§ **Work item**
Every record gets copied exactly, and no picture goes with it.

§ **Source texts of formatted documents**
——

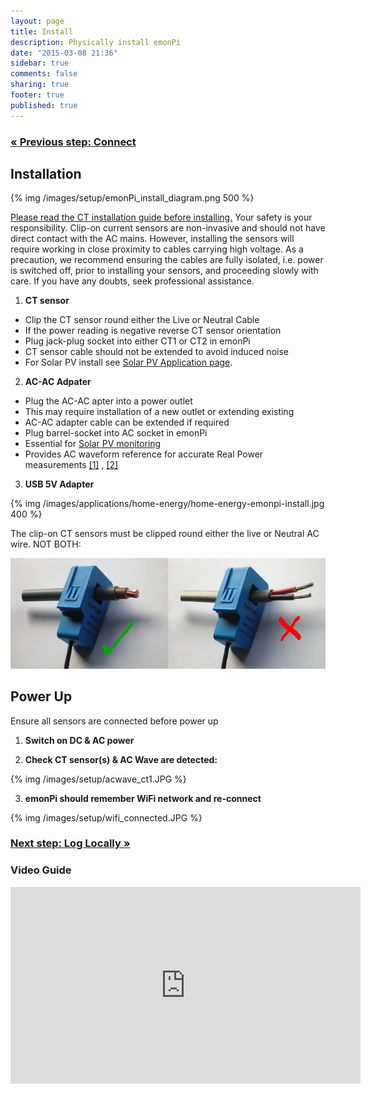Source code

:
```yaml
---
layout: page
title: Install
description: Physically install emonPi
date: "2015-03-08 21:36"
sidebar: true
comments: false
sharing: true
footer: true
published: true
---
```

### [&laquo; Previous step: Connect](/setup/connect/)

## Installation

{% img /images/setup/emonPi_install_diagram.png 500 %}

<p class='note warning'>
<a href="https://openenergymonitor.org/emon/Current_Transformer_Installation">Please read the CT installation guide before installing.</a>
Your safety is your responsibility. Clip-on current sensors are non-invasive and should not have direct contact with the AC mains. However, installing the sensors will require working in close proximity to cables carrying high voltage. As a precaution, we recommend ensuring the cables are fully isolated, i.e. power is switched off, prior to installing your sensors, and proceeding slowly with care. If you have any doubts, seek professional assistance.
</p>

1. **CT sensor**
- Clip the CT sensor round either the Live or Neutral Cable
- If the power reading is negative reverse CT sensor orientation
- Plug jack-plug socket into either CT1 or CT2 in emonPi
- CT sensor cable should not be extended to avoid induced noise
- For Solar PV install see [Solar PV Application page](/applications/solar-pv/#sensor-installation).

2. **AC-AC Adpater**
- Plug the AC-AC apter into a power outlet
- This may require installation of a new outlet or extending existing
- AC-AC adapter cable can be extended if required
- Plug barrel-socket into AC socket in emonPi
- Essential for [Solar PV monitoring](/applications/solar-pv/#sensor-installation)
- Provides AC waveform reference for accurate Real Power measurements [[1]](http://openenergymonitor.org/emon/applications/homeenergy) , [[2]](http://openenergymonitor.org/emon/buildingblocks)

3. **USB 5V Adapter**

{% img /images/applications/home-energy/home-energy-emonpi-install.jpg 400 %}




<p class='note'>
The clip-on CT sensors must be clipped round either the live or Neutral AC wire. NOT BOTH:
</p>

![CT sensor installation ](/images/applications/solar-pv/ctinstall.jpg)

## Power Up


<p class='note'>
Ensure all sensors are connected before power up
</p>


1. **Switch on DC & AC power**

2. **Check CT sensor(s) & AC Wave are detected:**

{% img /images/setup/acwave_ct1.JPG %}

3. **emonPi should remember WiFi network and re-connect**

{% img /images/setup/wifi_connected.JPG %}


### [Next step: Log Locally &raquo;](/setup/local/)

### Video Guide
<div class='videoWrapper'>
<iframe width="560" height="315" src="https://www.youtube.com/embed/6SB4fRYQjno" frameborder="0" allowfullscreen></iframe>
</div>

——

§ **Output for this task**
Source code

:
```yaml
---
layout: page
title: Install
description: Physically install emonPi
date: "2015-03-08 21:36"
sidebar: true
comments: false
sharing: true
footer: true
published: true
---
```

### [&laquo; Previous step: Connect](/setup/connect/)

## Installation

{% img /images/setup/emonPi_install_diagram.png 500 %}

<p class='note warning'>
<a href="https://openenergymonitor.org/emon/Current_Transformer_Installation">Please read the CT installation guide before installing.</a>
Your safety is your responsibility. Clip-on current sensors are non-invasive and should not have direct contact with the AC mains. However, installing the sensors will require working in close proximity to cables carrying high voltage. As a precaution, we recommend ensuring the cables are fully isolated, i.e. power is switched off, prior to installing your sensors, and proceeding slowly with care. If you have any doubts, seek professional assistance.
</p>

1. **CT sensor**
- Clip the CT sensor round either the Live or Neutral Cable
- If the power reading is negative reverse CT sensor orientation
- Plug jack-plug socket into either CT1 or CT2 in emonPi
- CT sensor cable should not be extended to avoid induced noise
- For Solar PV install see [Solar PV Application page](/applications/solar-pv/#sensor-installation).

2. **AC-AC Adpater**
- Plug the AC-AC apter into a power outlet
- This may require installation of a new outlet or extending existing
- AC-AC adapter cable can be extended if required
- Plug barrel-socket into AC socket in emonPi
- Essential for [Solar PV monitoring](/applications/solar-pv/#sensor-installation)
- Provides AC waveform reference for accurate Real Power measurements [[1]](http://openenergymonitor.org/emon/applications/homeenergy) , [[2]](http://openenergymonitor.org/emon/buildingblocks)

3. **USB 5V Adapter**

{% img /images/applications/home-energy/home-energy-emonpi-install.jpg 400 %}




<p class='note'>
The clip-on CT sensors must be clipped round either the live or Neutral AC wire. NOT BOTH:
</p>

![CT sensor installation ](/images/applications/solar-pv/ctinstall.jpg)

## Power Up


<p class='note'>
Ensure all sensors are connected before power up
</p>


1. **Switch on DC & AC power**

2. **Check CT sensor(s) & AC Wave are detected:**

{% img /images/setup/acwave_ct1.JPG %}

3. **emonPi should remember WiFi network and re-connect**

{% img /images/setup/wifi_connected.JPG %}


### [Next step: Log Locally &raquo;](/setup/local/)

### Video Guide
<div class='videoWrapper'>
<iframe width="560" height="315" src="https://www.youtube.com/embed/6SB4fRYQjno" frameborder="0" allowfullscreen></iframe>
</div>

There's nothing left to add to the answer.